**Exercise description**
The answer must consist solely of the lines from the start of the records through the line containing "representation of a", restated word for word, with no pictures.

**Data for review**

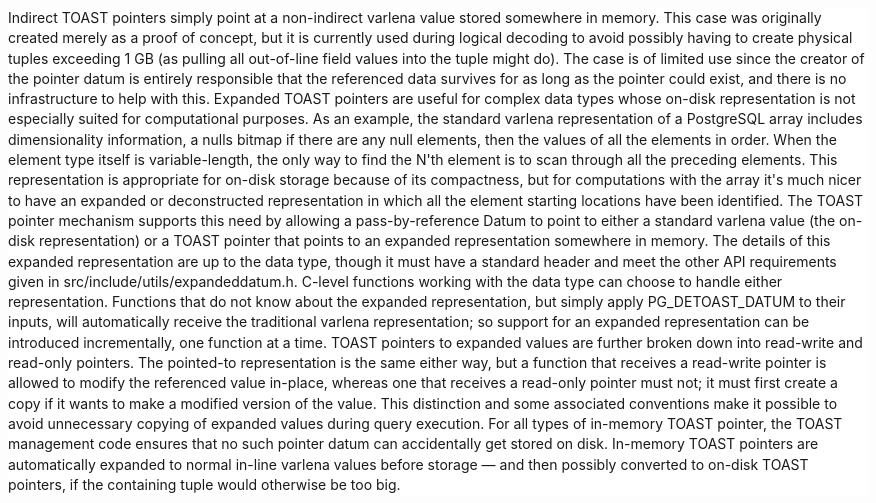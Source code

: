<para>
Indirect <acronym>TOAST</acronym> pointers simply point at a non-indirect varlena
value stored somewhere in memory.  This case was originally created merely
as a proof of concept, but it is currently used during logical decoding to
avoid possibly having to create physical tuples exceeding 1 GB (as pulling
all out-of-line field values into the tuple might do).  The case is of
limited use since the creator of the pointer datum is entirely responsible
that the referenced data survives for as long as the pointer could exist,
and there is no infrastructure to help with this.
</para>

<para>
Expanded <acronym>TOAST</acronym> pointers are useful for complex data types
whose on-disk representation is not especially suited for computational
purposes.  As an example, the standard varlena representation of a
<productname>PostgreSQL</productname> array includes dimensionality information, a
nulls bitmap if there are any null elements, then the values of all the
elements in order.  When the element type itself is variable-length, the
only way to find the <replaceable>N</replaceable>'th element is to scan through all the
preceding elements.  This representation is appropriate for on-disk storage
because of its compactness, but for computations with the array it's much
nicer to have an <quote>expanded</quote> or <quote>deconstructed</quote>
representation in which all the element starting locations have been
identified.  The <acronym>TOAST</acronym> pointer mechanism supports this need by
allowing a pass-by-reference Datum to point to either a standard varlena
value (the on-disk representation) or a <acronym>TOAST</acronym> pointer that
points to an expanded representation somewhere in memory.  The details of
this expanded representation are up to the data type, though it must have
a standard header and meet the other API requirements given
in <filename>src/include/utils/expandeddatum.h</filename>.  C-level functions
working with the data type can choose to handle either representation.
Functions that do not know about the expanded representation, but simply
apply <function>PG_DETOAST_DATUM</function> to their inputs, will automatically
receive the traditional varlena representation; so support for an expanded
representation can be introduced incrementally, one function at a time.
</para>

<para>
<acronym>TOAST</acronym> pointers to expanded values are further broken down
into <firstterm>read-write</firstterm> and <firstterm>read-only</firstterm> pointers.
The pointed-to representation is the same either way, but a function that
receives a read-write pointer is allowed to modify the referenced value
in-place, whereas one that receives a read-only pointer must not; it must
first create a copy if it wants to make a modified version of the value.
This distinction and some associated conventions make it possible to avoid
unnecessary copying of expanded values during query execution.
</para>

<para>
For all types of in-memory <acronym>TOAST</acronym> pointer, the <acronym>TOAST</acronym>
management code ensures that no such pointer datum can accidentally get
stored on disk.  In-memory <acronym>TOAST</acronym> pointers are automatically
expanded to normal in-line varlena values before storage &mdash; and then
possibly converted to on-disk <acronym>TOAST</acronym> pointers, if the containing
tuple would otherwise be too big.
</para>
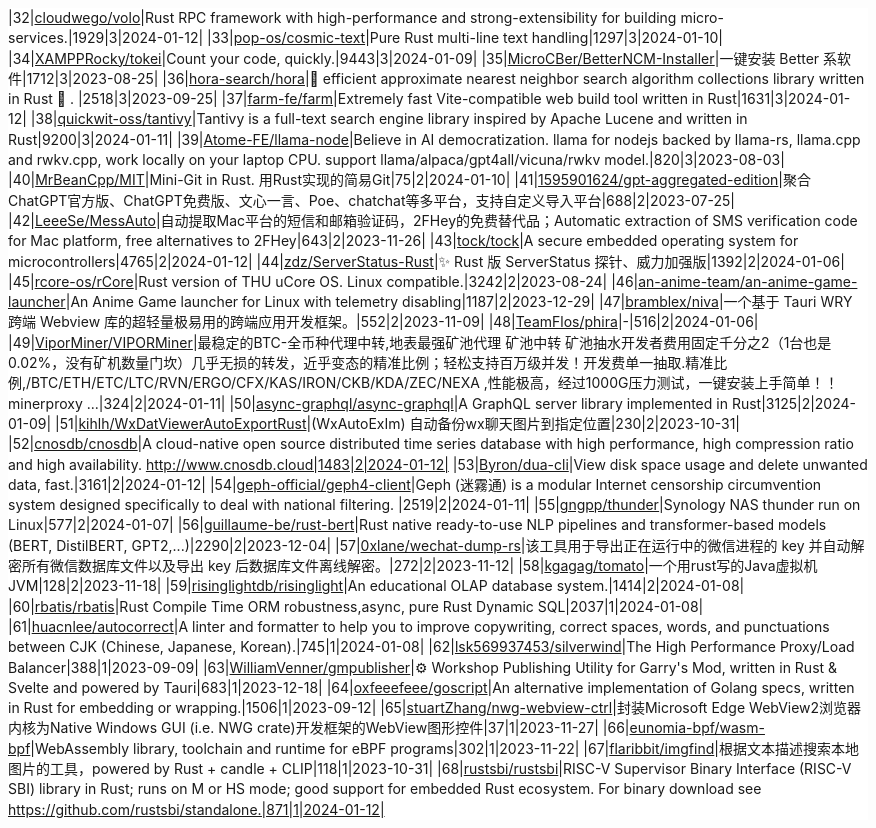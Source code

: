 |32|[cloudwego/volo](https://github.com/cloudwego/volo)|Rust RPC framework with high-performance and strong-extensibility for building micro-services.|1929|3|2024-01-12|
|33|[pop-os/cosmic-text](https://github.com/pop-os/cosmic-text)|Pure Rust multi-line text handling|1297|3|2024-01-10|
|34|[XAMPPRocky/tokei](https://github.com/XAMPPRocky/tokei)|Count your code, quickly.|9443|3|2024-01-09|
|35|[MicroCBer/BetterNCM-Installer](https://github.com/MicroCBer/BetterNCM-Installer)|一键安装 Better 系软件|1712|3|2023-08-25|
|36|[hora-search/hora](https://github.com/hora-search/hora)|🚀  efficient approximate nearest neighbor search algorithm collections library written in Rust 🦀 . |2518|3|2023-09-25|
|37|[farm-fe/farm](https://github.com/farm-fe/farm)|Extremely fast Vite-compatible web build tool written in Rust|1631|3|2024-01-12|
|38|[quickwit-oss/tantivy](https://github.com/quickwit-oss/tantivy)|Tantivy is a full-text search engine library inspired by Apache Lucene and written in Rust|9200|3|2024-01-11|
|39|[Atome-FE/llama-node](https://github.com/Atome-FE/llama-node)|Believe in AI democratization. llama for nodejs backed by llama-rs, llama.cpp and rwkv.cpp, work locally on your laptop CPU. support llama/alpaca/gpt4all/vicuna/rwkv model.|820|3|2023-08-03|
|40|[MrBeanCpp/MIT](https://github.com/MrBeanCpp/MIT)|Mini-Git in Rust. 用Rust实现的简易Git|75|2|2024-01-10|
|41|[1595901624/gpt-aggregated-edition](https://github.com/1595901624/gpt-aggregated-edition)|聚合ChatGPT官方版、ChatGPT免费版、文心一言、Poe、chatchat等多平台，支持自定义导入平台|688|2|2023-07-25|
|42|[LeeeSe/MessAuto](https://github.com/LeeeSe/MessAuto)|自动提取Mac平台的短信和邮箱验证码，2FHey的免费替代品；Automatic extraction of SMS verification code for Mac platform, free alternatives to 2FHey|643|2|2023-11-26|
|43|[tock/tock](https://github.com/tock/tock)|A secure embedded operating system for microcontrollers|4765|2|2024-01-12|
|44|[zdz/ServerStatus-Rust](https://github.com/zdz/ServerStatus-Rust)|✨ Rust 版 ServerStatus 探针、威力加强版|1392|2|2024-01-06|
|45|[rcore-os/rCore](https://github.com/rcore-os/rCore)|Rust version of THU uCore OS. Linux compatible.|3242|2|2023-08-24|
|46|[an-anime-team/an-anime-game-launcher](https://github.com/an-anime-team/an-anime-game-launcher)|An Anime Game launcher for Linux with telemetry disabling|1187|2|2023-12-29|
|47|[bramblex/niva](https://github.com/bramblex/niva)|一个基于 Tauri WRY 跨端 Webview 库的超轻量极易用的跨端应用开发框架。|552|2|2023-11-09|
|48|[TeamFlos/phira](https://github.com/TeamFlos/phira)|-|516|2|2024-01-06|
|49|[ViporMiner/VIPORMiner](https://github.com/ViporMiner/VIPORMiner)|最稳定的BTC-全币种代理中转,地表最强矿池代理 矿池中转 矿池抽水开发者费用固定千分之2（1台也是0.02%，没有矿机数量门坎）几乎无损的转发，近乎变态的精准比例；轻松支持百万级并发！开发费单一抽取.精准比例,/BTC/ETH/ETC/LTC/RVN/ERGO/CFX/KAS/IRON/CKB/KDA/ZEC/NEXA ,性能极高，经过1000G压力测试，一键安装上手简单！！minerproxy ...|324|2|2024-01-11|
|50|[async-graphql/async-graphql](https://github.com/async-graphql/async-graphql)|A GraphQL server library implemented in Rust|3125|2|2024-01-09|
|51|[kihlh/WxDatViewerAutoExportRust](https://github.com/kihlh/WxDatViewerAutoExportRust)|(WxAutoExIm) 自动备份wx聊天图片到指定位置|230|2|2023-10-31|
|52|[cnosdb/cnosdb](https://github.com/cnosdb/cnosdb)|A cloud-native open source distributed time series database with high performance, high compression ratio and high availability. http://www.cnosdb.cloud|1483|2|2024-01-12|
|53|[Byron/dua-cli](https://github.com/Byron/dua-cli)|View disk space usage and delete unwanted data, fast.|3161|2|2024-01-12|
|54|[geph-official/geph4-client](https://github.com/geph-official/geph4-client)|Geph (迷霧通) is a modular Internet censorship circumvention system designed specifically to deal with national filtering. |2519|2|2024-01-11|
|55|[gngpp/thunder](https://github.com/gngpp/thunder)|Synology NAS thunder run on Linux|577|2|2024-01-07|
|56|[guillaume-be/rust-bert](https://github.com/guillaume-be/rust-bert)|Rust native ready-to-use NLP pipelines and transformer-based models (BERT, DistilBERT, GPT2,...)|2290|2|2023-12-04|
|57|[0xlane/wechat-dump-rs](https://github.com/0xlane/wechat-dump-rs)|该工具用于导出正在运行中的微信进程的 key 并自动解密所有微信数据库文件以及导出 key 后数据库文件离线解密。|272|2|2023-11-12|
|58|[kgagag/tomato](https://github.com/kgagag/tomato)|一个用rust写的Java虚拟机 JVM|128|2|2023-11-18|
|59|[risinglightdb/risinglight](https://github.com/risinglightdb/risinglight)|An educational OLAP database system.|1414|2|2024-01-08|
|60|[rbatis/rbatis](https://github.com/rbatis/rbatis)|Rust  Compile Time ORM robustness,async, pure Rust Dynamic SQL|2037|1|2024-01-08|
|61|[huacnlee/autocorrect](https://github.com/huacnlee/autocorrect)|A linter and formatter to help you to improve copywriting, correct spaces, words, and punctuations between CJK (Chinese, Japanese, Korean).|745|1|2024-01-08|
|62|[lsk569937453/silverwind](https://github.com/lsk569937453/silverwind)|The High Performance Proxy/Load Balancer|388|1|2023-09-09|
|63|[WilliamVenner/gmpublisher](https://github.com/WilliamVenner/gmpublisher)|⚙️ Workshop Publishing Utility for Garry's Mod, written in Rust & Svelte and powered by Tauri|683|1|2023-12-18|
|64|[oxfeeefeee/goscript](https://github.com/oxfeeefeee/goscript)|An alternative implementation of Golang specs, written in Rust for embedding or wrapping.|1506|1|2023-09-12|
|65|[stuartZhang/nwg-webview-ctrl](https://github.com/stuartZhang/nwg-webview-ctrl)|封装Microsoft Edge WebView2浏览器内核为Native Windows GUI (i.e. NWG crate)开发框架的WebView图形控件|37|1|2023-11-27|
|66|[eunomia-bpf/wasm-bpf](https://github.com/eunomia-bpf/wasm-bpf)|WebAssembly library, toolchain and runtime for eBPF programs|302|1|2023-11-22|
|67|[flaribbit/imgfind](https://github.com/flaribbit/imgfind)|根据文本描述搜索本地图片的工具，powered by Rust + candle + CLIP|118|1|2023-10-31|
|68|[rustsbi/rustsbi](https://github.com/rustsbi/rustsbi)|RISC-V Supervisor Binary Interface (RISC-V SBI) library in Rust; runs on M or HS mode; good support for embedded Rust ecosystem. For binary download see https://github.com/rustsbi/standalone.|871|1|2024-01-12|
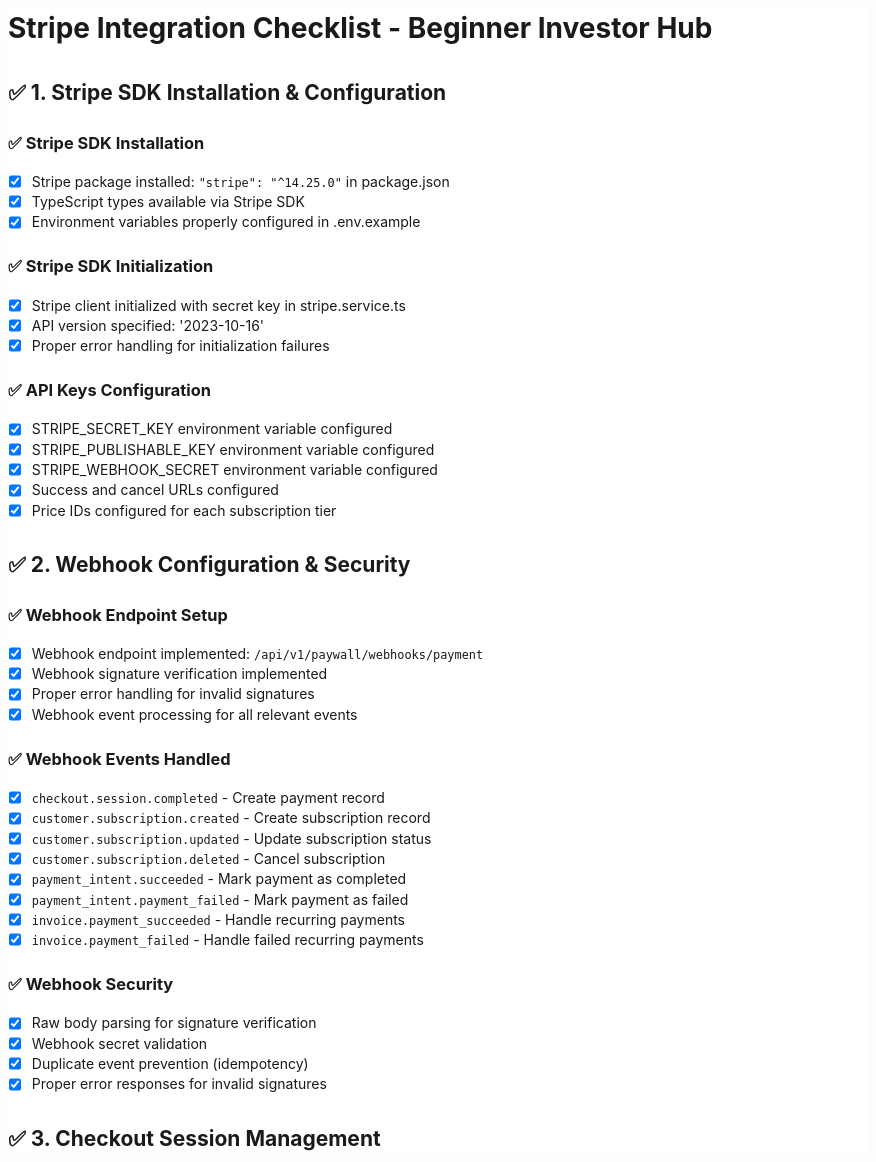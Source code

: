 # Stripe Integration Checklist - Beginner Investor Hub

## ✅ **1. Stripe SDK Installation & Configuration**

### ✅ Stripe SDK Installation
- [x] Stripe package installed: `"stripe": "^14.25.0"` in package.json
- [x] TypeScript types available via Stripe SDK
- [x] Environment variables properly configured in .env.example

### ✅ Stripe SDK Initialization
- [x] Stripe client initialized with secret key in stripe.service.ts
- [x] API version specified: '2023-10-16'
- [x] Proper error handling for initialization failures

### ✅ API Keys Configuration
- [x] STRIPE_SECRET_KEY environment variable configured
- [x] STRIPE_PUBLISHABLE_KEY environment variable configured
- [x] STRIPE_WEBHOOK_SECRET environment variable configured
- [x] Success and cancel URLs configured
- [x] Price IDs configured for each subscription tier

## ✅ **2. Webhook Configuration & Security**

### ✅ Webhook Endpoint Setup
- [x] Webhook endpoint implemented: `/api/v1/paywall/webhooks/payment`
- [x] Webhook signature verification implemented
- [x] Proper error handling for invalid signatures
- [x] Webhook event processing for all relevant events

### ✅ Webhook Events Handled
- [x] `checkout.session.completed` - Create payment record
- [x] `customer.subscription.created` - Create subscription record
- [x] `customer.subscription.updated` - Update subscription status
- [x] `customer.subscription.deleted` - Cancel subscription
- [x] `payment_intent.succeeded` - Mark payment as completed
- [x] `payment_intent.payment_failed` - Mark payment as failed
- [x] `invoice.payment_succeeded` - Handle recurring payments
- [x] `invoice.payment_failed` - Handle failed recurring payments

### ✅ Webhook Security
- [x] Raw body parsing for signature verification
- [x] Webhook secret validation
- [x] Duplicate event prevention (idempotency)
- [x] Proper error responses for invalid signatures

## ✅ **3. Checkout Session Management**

**Answer for this exercise**
Source code

:<para>
Indirect <acronym>TOAST</acronym> pointers simply point at a non-indirect varlena
value stored somewhere in memory.  This case was originally created merely
as a proof of concept, but it is currently used during logical decoding to
avoid possibly having to create physical tuples exceeding 1 GB (as pulling
all out-of-line field values into the tuple might do).  The case is of
limited use since the creator of the pointer datum is entirely responsible
that the referenced data survives for as long as the pointer could exist,
and there is no infrastructure to help with this.
</para>

<para>
Expanded <acronym>TOAST</acronym> pointers are useful for complex data types
whose on-disk representation is not especially suited for computational
purposes.  As an example, the standard varlena representation of a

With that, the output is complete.